Bah Humbug Department
Illustration
by George Bernard Shaw

I am sorry to have to introduce the subject of Christmas in these articles. It is an indecent subject; a cruel, gluttonous subject; a drunken, disorderly subject; a wasteful, disastrous subject; a wicked, cadging, lying, filthy, blasphemous, and demoralizing subject. Christmas is forced on a reluctant and disgusted nation by the shopkeepers and the press; in its own merits it would wither and shrivel in the fiery breath of universal hatred; and anyone who looked back to it would be turned into a pillar of greasy sausages.

We must be gluttonous because it is Christmas. We must be insincerely generous; we must buy things that nobody wants, and give them to people we don’t like; we must go to absurd entertainments that make even our little children satirical.

As for me, I shall fly from it all tomorrow or next day to some remote spot miles from a shop, where nothing worse can befall me than a serenade from a few peasants, or some equally harmless survival of medieval mummery, shyly proferred, not advertised, moderate in its expectations, and soon over.

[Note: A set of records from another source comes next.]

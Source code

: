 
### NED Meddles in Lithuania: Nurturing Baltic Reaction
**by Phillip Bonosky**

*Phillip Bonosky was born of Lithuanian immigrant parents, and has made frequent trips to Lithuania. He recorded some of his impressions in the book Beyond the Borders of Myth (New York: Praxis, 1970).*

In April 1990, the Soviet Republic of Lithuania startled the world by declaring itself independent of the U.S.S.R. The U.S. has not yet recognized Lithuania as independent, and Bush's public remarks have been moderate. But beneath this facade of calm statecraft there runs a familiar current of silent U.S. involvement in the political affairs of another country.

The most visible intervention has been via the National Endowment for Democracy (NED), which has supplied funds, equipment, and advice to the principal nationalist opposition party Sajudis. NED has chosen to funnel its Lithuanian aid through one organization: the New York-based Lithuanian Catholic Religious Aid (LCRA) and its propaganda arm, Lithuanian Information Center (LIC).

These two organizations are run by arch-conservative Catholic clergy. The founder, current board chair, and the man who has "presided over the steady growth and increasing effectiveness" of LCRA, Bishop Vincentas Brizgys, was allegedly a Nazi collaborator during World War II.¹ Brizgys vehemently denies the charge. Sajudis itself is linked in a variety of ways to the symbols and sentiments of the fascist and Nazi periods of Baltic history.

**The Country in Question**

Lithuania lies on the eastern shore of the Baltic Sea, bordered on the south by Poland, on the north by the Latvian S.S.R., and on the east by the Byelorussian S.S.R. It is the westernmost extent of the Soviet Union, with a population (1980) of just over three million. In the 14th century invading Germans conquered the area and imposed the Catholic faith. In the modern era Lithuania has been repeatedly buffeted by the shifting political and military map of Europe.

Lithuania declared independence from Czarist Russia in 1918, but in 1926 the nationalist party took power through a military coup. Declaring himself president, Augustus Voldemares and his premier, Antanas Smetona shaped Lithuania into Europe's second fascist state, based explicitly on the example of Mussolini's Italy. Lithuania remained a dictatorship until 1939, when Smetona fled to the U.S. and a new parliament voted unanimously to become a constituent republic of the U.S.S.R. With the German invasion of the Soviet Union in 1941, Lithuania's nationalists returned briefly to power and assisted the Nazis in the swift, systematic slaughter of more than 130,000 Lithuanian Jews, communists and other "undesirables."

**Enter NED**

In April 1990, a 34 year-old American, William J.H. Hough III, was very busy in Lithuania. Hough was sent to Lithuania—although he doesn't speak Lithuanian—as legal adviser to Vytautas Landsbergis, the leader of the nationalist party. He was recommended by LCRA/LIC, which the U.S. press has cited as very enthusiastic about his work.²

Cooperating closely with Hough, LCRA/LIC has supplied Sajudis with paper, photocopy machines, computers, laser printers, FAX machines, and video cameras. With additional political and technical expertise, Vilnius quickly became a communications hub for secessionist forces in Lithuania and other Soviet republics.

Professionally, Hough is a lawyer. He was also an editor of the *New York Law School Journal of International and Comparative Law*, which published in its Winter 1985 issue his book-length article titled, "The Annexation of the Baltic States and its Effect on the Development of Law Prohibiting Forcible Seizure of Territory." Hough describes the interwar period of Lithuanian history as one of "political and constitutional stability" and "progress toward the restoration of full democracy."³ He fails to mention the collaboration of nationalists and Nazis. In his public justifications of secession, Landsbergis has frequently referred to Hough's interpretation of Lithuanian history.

Note: This ill tempered screed on Christmas can be found in an article published in the Saturday Review (1 January 1898), entitled "Peace and Goodwill to Managers." Shaw's dislike for the commercial and festive aspect of Christmas is well known. So it's not a surprise that he was not a religious man. Though he understood and respected that people had the right to believe in whatever they chose, he scorned at the arguments and conflicts religion could cause. Shaw also felt that people believed in God not through their own mind, but through a sense of duty and belonging as it was the done thing.